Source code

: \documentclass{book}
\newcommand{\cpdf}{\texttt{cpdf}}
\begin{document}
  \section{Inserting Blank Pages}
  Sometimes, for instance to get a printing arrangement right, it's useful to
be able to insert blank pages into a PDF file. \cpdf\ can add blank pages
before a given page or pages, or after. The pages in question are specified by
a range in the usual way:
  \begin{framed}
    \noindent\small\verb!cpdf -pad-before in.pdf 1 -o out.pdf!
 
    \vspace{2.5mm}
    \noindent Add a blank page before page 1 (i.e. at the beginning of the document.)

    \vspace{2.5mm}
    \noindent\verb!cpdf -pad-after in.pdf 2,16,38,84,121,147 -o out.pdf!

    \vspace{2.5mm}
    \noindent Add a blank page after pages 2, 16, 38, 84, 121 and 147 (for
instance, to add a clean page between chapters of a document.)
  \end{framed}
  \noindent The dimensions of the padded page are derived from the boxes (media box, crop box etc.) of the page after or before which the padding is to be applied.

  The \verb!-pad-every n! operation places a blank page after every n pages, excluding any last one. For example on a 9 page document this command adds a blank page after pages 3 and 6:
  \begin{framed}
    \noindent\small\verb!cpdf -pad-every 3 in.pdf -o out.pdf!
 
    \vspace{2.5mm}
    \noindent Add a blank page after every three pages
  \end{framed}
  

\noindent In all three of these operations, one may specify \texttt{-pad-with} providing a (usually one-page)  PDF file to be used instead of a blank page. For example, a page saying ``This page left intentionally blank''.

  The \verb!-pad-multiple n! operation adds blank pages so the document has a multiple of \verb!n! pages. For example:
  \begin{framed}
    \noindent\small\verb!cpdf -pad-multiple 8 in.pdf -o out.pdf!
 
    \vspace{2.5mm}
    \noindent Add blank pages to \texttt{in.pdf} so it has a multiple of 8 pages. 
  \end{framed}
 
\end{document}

▸ **WHAT NEEDS TO BE DONE**
In the entries above, count each line holding "adds" and report the total and nothing more.

▸ **EXPECTED ANSWER**
2